Is God Is (2026) — Review

Film Review  ·  Southern Gothic  ·  Orion Pictures  ·  2026

Is God Is

Written and Directed by Aleshea Harris  ·  Feature Debut

Orion Pictures / Amazon MGM Studios  ·  99 min  ·  May 15, 2026

Rotten Tomatoes
97%
IMDb
6.6/10
Letterboxd
3.7/5
My Score
3.5/5
Cast Kara Young  ·  Mallori Johnson  ·  Sterling K. Brown  ·  Vivica A. Fox  ·  Janelle Monáe  ·  Erika Alexander  ·  Mykelti Williamson  ·  Josiah Cross

I liked this film. I liked it more than I expected to and in ways I did not fully anticipate going in. Is God Is is a revenge story, but it does not feel like any revenge story I have seen before. It is fresh in the way that only a film made by someone who has never made a film before can be fresh.

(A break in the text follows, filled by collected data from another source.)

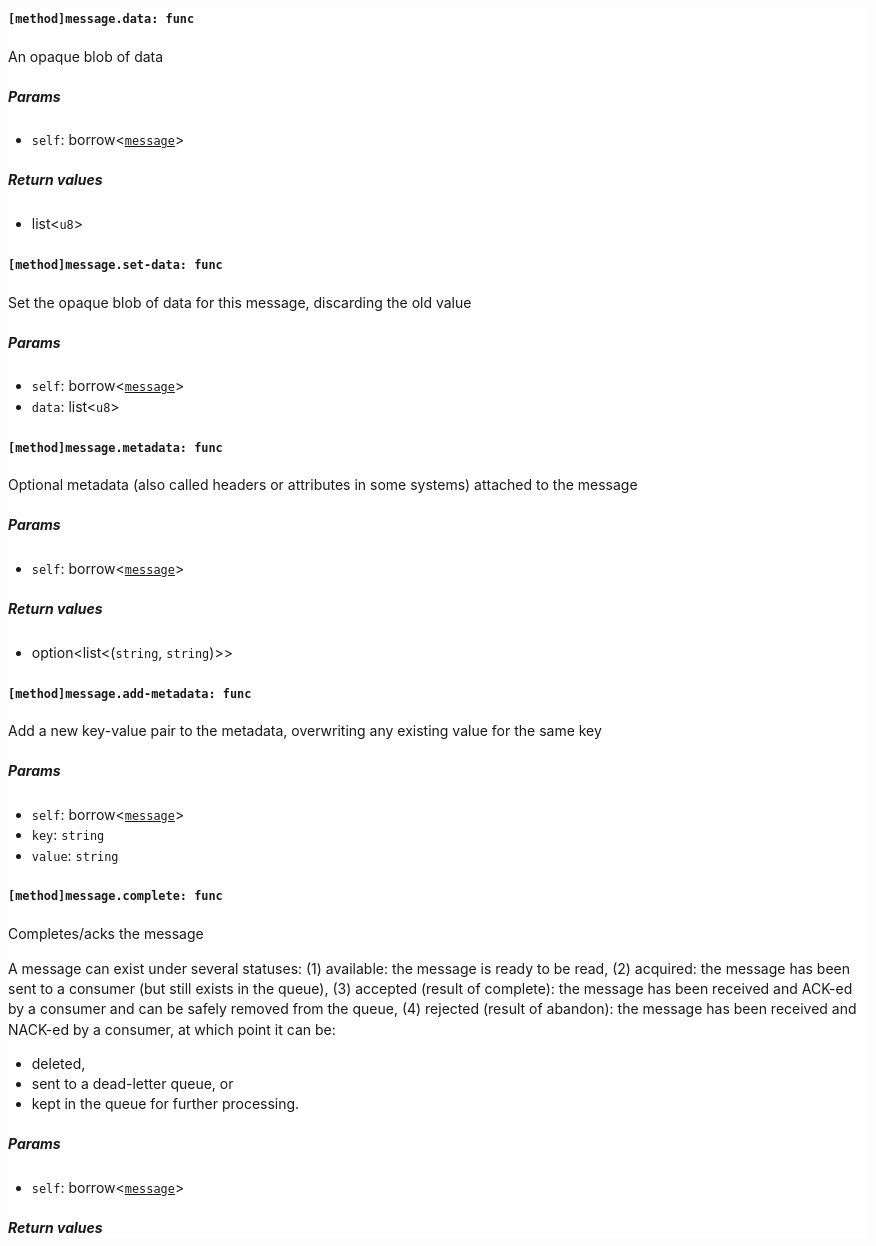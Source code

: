 </ul>
<h4><a name="method_message.data"></a><code>[method]message.data: func</code></h4>
<p>An opaque blob of data</p>
<h5>Params</h5>
<ul>
<li><a name="method_message.data.self"></a><code>self</code>: borrow&lt;<a href="#message"><a href="#message"><code>message</code></a></a>&gt;</li>
</ul>
<h5>Return values</h5>
<ul>
<li><a name="method_message.data.0"></a> list&lt;<code>u8</code>&gt;</li>
</ul>
<h4><a name="method_message.set_data"></a><code>[method]message.set-data: func</code></h4>
<p>Set the opaque blob of data for this message, discarding the old value</p>
<h5>Params</h5>
<ul>
<li><a name="method_message.set_data.self"></a><code>self</code>: borrow&lt;<a href="#message"><a href="#message"><code>message</code></a></a>&gt;</li>
<li><a name="method_message.set_data.data"></a><code>data</code>: list&lt;<code>u8</code>&gt;</li>
</ul>
<h4><a name="method_message.metadata"></a><code>[method]message.metadata: func</code></h4>
<p>Optional metadata (also called headers or attributes in some systems) attached to the
message</p>
<h5>Params</h5>
<ul>
<li><a name="method_message.metadata.self"></a><code>self</code>: borrow&lt;<a href="#message"><a href="#message"><code>message</code></a></a>&gt;</li>
</ul>
<h5>Return values</h5>
<ul>
<li><a name="method_message.metadata.0"></a> option&lt;list&lt;(<code>string</code>, <code>string</code>)&gt;&gt;</li>
</ul>
<h4><a name="method_message.add_metadata"></a><code>[method]message.add-metadata: func</code></h4>
<p>Add a new key-value pair to the metadata, overwriting any existing value for the same key</p>
<h5>Params</h5>
<ul>
<li><a name="method_message.add_metadata.self"></a><code>self</code>: borrow&lt;<a href="#message"><a href="#message"><code>message</code></a></a>&gt;</li>
<li><a name="method_message.add_metadata.key"></a><code>key</code>: <code>string</code></li>
<li><a name="method_message.add_metadata.value"></a><code>value</code>: <code>string</code></li>
</ul>
<h4><a name="method_message.complete"></a><code>[method]message.complete: func</code></h4>
<p>Completes/acks the message</p>
<p>A message can exist under several statuses:
(1) available: the message is ready to be read,
(2) acquired: the message has been sent to a consumer (but still exists in the queue),
(3) accepted (result of complete): the message has been received and ACK-ed by a consumer and can be safely removed from the queue,
(4) rejected (result of abandon): the message has been received and NACK-ed by a consumer, at which point it can be:</p>
<ul>
<li>deleted,</li>
<li>sent to a dead-letter queue, or</li>
<li>kept in the queue for further processing.</li>
</ul>
<h5>Params</h5>
<ul>
<li><a name="method_message.complete.self"></a><code>self</code>: borrow&lt;<a href="#message"><a href="#message"><code>message</code></a></a>&gt;</li>
</ul>
<h5>Return values</h5>
<ul>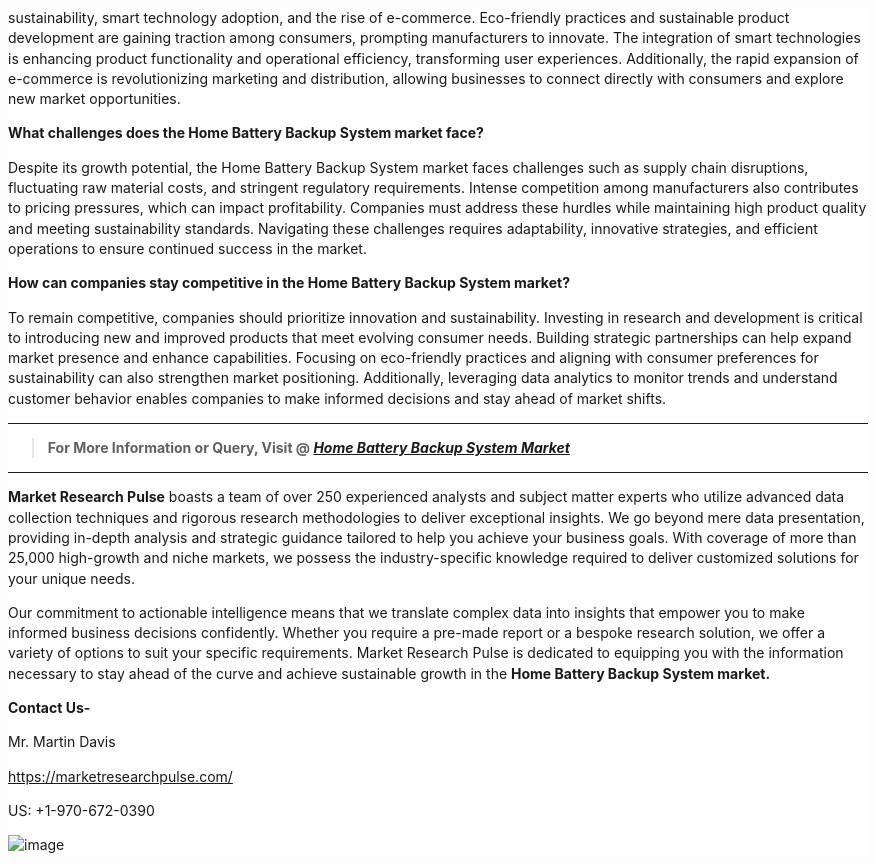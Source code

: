 sustainability, smart technology adoption, and the rise of e-commerce. Eco-friendly practices and sustainable product development are gaining traction among consumers, prompting manufacturers to innovate. The integration of smart technologies is enhancing product functionality and operational efficiency, transforming user experiences. Additionally, the rapid expansion of e-commerce is revolutionizing marketing and distribution, allowing businesses to connect directly with consumers and explore new market opportunities.</p><p><strong>What challenges does the Home Battery Backup System market face?</strong></p><p>Despite its growth potential, the Home Battery Backup System market faces challenges such as supply chain disruptions, fluctuating raw material costs, and stringent regulatory requirements. Intense competition among manufacturers also contributes to pricing pressures, which can impact profitability. Companies must address these hurdles while maintaining high product quality and meeting sustainability standards. Navigating these challenges requires adaptability, innovative strategies, and efficient operations to ensure continued success in the market.</p><p><strong>How can companies stay competitive in the Home Battery Backup System market?</strong></p><p>To remain competitive, companies should prioritize innovation and sustainability. Investing in research and development is critical to introducing new and improved products that meet evolving consumer needs. Building strategic partnerships can help expand market presence and enhance capabilities. Focusing on eco-friendly practices and aligning with consumer preferences for sustainability can also strengthen market positioning. Additionally, leveraging data analytics to monitor trends and understand customer behavior enables companies to make informed decisions and stay ahead of market shifts.</p><hr /><blockquote><p><strong>For More Information or Query, Visit @&nbsp;<em><a href="https://marketresearchpulse.com/report/93156/home-battery-backup-system-market?utm_source=Linkedin&utm_medium=030">Home Battery Backup System Market</a></em></strong></p></blockquote><hr /><p><strong>Market Research Pulse</strong> boasts a team of over 250 experienced analysts and subject matter experts who utilize advanced data collection techniques and rigorous research methodologies to deliver exceptional insights. We go beyond mere data presentation, providing in-depth analysis and strategic guidance tailored to help you achieve your business goals. With coverage of more than 25,000 high-growth and niche markets, we possess the industry-specific knowledge required to deliver customized solutions for your unique needs.</p><p>Our commitment to actionable intelligence means that we translate complex data into insights that empower you to make informed business decisions confidently. Whether you require a pre-made report or a bespoke research solution, we offer a variety of options to suit your specific requirements. Market Research Pulse is dedicated to equipping you with the information necessary to stay ahead of the curve and achieve sustainable growth in the <strong>Home Battery Backup System market.</strong></p><p><strong>Contact Us-</strong></p><p>Mr. Martin Davis</p><p>https://marketresearchpulse.com/</p><p>US: +1-970-672-0390</p>
![image](https://github.com/user-attachments/assets/ceca291e-b7fb-4675-9acd-f901d2d8a0aa)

Twin sisters Racine and Anaia were scarred as children in a fire set by their own father. Their mother, Ruby, whom they believed was dead, sends them a letter. She is alive, she is dying, and she has one request. Make their father dead. Dead. Dead.

So the two sisters get in a dusty Oldsmobile and drive cross-country to fulfill a mission from God. And their mother is God. She created them. That is the logic of the film and it commits to it completely.

The Sisters

The bond between Racine and Anaia is the film. Kara Young plays Racine as pure forward momentum, fury compressed into a body that has learned to channel it. Mallori Johnson's Anaia is softer, more hesitant, quietly resistant to a mission that was supposedly decided for both of them. They do not argue through dialogue as much as through glances. What is unspoken between them is more interesting than almost anything said out loud.

What I found most interesting is that this is not really a story about two sisters united in revenge. It is a story about two sisters who love each other, one of whom is driving toward something the other is not sure she wants. That tension is where the film lives.

"We come from a man who wanted to kill our mama, and a mama who wants to kill that man." Racine says it matter-of-factly. That line is the whole film in one sentence.

The Father

Sterling K. Brown plays the father, credited only as Man. The film barely shows him whole. Harris and her cinematographer present him in fragments: his mouth, his hands, his back, his eyes. You feel his evil before you ever fully see it. When he finally appears, Brown is terrifying in the specific way that charming men who do terrible things are terrifying.

He has other children scattered across the country. Every person the sisters meet has a different memory of him. To some he is a monster. To one he has a tender side. The film does not let him be simple. That refusal is one of its smartest choices.

The Mother

Vivica A. Fox as Ruby, the mother, the God of this story. She appears early and briefly and she is unforgettable. She smokes a joint while telling her daughters what was done to her and to them. "It's for the pain," she says. The matter-of-factness of it, the casualness with which she holds together a horror that would destroy most people, is exactly right. She is not asking for pity. She is issuing a command.

The Violence

The film is violent. Unflinchingly so. But the violence never exists to satisfy. It exists to ask a question. Does any of this actually heal anything? The film does not answer that cleanly. It lets it hang. That ambiguity is what elevates Is God Is from a very good genre film into something that stays with you.

The Direction

Aleshea Harris is a playwright making her feature debut and it shows in the best possible way. Southern Gothic atmosphere, spaghetti western structure, Blaxploitation swagger, Greek tragedy moral framework. It should not cohere. It coheres completely. The film has the confidence of someone who does not yet know to be afraid, and that confidence is electric.

The Verdict

Is God Is is one of the most interesting films of 2026. It is fresh, it is violent, it is funny in ways you do not expect, and it is anchored by two lead performances that feel like genuine discoveries.

The 97% on Rotten Tomatoes is not an accident.